One in five apprentices underpaid
7 May 2020
One in five apprentices earn less than their legal entitlement according to analysis from the Low Pay Commission (LPC), which is calling for urgent action from HMRC to improve national minimum wage (NMW) enforcement
7 May 2020
The LPC report looked at compliance with and enforcement of the NMW, based on data from 2019, so before the current Covid-19 crisis.
For apprentices specifically, among some age groups, as many as one in three apprentices are reported as underpaid.
The highest levels of underpayment are recorded for apprentices aged 19 and over in their second year – that is, after their minimum wage has increased from the apprentice rate to the appropriate NMW for their age.
Large proportions of younger, 16-18-year-old apprentices in their first year, also reported underpayment, with LPC analysis suggesting there is strong evidence for non-payment of training hours as the main driving factor for this.
Overall, the LPC estimates that over 420,000 workers were reported as receiving less than the minimum wage they were entitled to in April 2019, while around 360,000 workers entitled to the national living wage (NLW) did not receive it – 22% of all workers covered by the rate. Both of these estimates represented slight falls on the previous year.
Some of the measured underpayment involved fine margins and could reflect employer error or slow adaptation to incoming rates, but some 115,000 NLW workers were reported to be paid more than £1 per hour less than they were entitled to.
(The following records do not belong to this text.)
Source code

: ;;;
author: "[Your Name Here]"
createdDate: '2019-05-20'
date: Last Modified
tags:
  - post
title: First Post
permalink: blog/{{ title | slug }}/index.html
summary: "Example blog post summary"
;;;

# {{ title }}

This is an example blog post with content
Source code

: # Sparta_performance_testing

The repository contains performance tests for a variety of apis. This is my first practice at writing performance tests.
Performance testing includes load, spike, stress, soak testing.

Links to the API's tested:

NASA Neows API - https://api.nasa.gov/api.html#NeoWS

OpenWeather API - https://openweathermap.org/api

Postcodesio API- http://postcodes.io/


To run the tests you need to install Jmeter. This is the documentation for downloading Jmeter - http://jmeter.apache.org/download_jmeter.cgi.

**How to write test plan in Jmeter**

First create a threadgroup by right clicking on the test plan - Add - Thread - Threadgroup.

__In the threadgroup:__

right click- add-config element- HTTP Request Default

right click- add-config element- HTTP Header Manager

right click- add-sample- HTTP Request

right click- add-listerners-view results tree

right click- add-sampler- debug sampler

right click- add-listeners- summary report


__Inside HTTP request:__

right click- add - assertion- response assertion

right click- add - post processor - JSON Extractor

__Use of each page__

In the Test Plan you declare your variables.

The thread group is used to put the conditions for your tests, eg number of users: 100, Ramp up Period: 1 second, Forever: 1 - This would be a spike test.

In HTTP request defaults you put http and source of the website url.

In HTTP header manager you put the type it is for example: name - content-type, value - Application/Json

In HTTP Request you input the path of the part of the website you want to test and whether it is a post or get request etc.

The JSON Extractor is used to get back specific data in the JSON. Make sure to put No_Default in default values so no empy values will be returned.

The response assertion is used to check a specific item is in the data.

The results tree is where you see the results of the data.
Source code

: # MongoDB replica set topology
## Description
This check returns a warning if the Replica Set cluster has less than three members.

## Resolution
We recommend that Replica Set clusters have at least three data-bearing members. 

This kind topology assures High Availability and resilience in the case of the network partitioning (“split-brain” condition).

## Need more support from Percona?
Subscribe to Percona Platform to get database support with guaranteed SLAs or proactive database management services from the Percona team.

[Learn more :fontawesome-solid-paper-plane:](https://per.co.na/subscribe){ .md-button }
LPC says HMRC’s enforcement work identified more underpayment for more workers in 2018/19 than ever before: £24.4m in arrears for 220,000 workers.
In addition, the report noted signs of more successful targeting of resources, with the numbers of cases based on targeted (rather than complaint-led) enforcement rising particularly quickly. The total volume of cases closed has risen, as has the ‘strike rate’ of successful cases.
However, LPC points out the volume of underpayment-related enquiries received by HMRC fell in 2018/19 and remains small compared with its estimates of the numbers of underpaid workers. It wants the government to do more to build workers’ confidence in the complaints and enforcement processes.
The report also looks at the problems workers face in accessing their payslips and understanding whether or not they are underpaid. Recent changes to the rules have improved workers’ rights, but still need to be publicised and enforced, it concluded.
LPC makes a number of recommendations for the government, including the need to evaluate what data are recorded in non-compliance investigations, and consider how this can be used to develop measures of cost-effectiveness.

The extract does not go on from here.